Beatrice rose and moved towards the door. With a little toss of her head, Lady Rashborough took up the French novel she had been reading as Beatrice entered. Thus she wiped her hands of the whole affair; thus in a way she pronounced the verdict of Society upon Bee's foolish conduct. But the girl's heart was very heavy within her as she walked back to the Royal Palace Hotel. It was only an earnest of the hard things that were going to happen.

And she had no money, nothing beyond a stray sovereign or two in her purse. She had taken off most of her jewellery with the exception of an old diamond bangle of quai

nt design. She hated the sight of it now as she hated the sight of anything that suggested wealth and money. With a firm resolve in her mind, Beatrice turned into a large jeweller's shop in Bond Street. The firm was very well known to her; they had supplied the family for years with the costly trifles that women love. The head of the house would see her at once, and to him Beatrice told her story. A little later, and with a comfortably lighter heart, she made her way back to the Royal Palace Hotel with a sum of money considerably over two hundred pounds in her purse.

The manager of the hotel was sympathetic.

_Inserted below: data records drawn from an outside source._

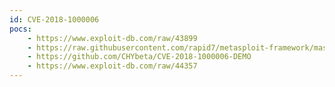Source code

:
 ```yaml
---
id: CVE-2018-1000006
pocs:
    - https://www.exploit-db.com/raw/43899
    - https://raw.githubusercontent.com/rapid7/metasploit-framework/master/modules/exploits/windows/browser/exodus.rb
    - https://github.com/CHYbeta/CVE-2018-1000006-DEMO
    - https://www.exploit-db.com/raw/44357
---
```

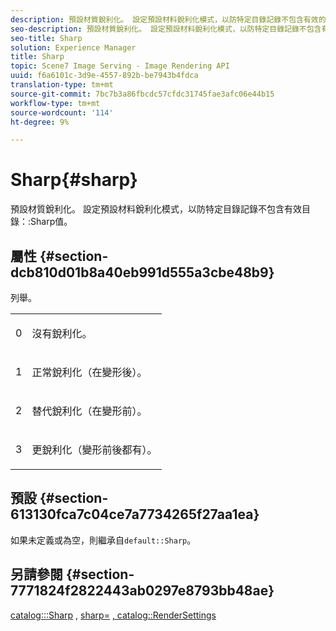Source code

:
 ```yaml
---
description: 預設材質銳利化。 設定預設材料銳利化模式，以防特定目錄記錄不包含有效的目錄銳利化值。
seo-description: 預設材質銳利化。 設定預設材料銳利化模式，以防特定目錄記錄不包含有效的目錄銳利化值。
seo-title: Sharp
solution: Experience Manager
title: Sharp
topic: Scene7 Image Serving - Image Rendering API
uuid: f6a6101c-3d9e-4557-892b-be7943b4fdca
translation-type: tm+mt
source-git-commit: 7bc7b3a86fbcdc57cfdc31745fae3afc06e44b15
workflow-type: tm+mt
source-wordcount: '114'
ht-degree: 9%

---
```



# Sharp{#sharp}

預設材質銳利化。 設定預設材料銳利化模式，以防特定目錄記錄不包含有效目錄：:Sharp值。

## 屬性 {#section-dcb810d01b8a40eb991d555a3cbe48b9}

列舉。

<table id="simpletable_2D94A380BC2D4FD1A7EDD45E6EAFD1FB"> 
 <tr class="strow"> 
  <td class="stentry"> <p>0 </p></td> 
  <td class="stentry"> <p>沒有銳利化。 </p></td> 
 </tr> 
 <tr class="strow"> 
  <td class="stentry"> <p>1 </p></td> 
  <td class="stentry"> <p>正常銳利化（在變形後）。 </p></td> 
 </tr> 
 <tr class="strow"> 
  <td class="stentry"> <p>2 </p></td> 
  <td class="stentry"> <p>替代銳利化（在變形前）。 </p></td> 
 </tr> 
 <tr class="strow"> 
  <td class="stentry"> <p>3 </p></td> 
  <td class="stentry"> <p>更銳利化（變形前後都有）。 </p> </td> 
 </tr> 
</table>

## 預設 {#section-613130fca7c04ce7a7734265f27aa1ea}

如果未定義或為空，則繼承自`default::Sharp`。

## 另請參閱 {#section-7771824f2822443ab0297e8793bb48ae}

[catalog:::Sharp](../../../../../ir-api/material-cat/image-rendering-api-ref/c-ir-material-catalog/c-ir-material-data-reference/r-ir-sharp-dataref.md#reference-f79a14bd52474dfd8495115d398a30d0) ,  [sharp=](../../../../../ir-api/http-protocol/image-rendering-api-ref/c-ir-http-protocol-ref/c-ir-http-protocol-command-reference/r-ir-http-sharp.md#reference-acdd87f6b5de4e3a85e5d3c03022a35a) [, catalog::RenderSettings](../../../../../ir-api/material-cat/image-rendering-api-ref/c-ir-material-catalog/c-ir-material-data-reference/r-ir-rendersettings-dataref.md#reference-9ce753ae4096455eadcc12ac064de711)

Unfortunately the house was full, but Beatrice could have Sir Charles's sitting-room and the dressing-room where a bed could be put up. And would Mrs. Richford-Beatrice started at the name-give instructions as to those presents?

"I had quite forgotten them," Beatrice said. "Will you please have everything, except some jewels that I will take care of, locked up in your safe. There are some diamonds which I am going to give into the hands of Mr. Richford at once. I am so sorry to trouble you."

But it was no trouble at all to the polite manager. He begged that Mrs. Richford would let him take everything off her hands. Wearily Beatrice crept down to dinner with a feeling that she would never want to eat anything again. She watched that brilliant throng about her sadly; she sat in the drawing-room after dinner, a thing apart from the rest. A handsome, foreign-looking woman came up to her and sat down on the same settee.

"I hope you will not think that I am intruding," the lady said. "Such a sad, sad time for you, dear. Did you ever hear your father speak of Countess de la Moray?"

Beatrice remembered the name perfectly well. She had often heard her father speak of the Countess in terms of praise. The lady smiled in a sad, retrospective way.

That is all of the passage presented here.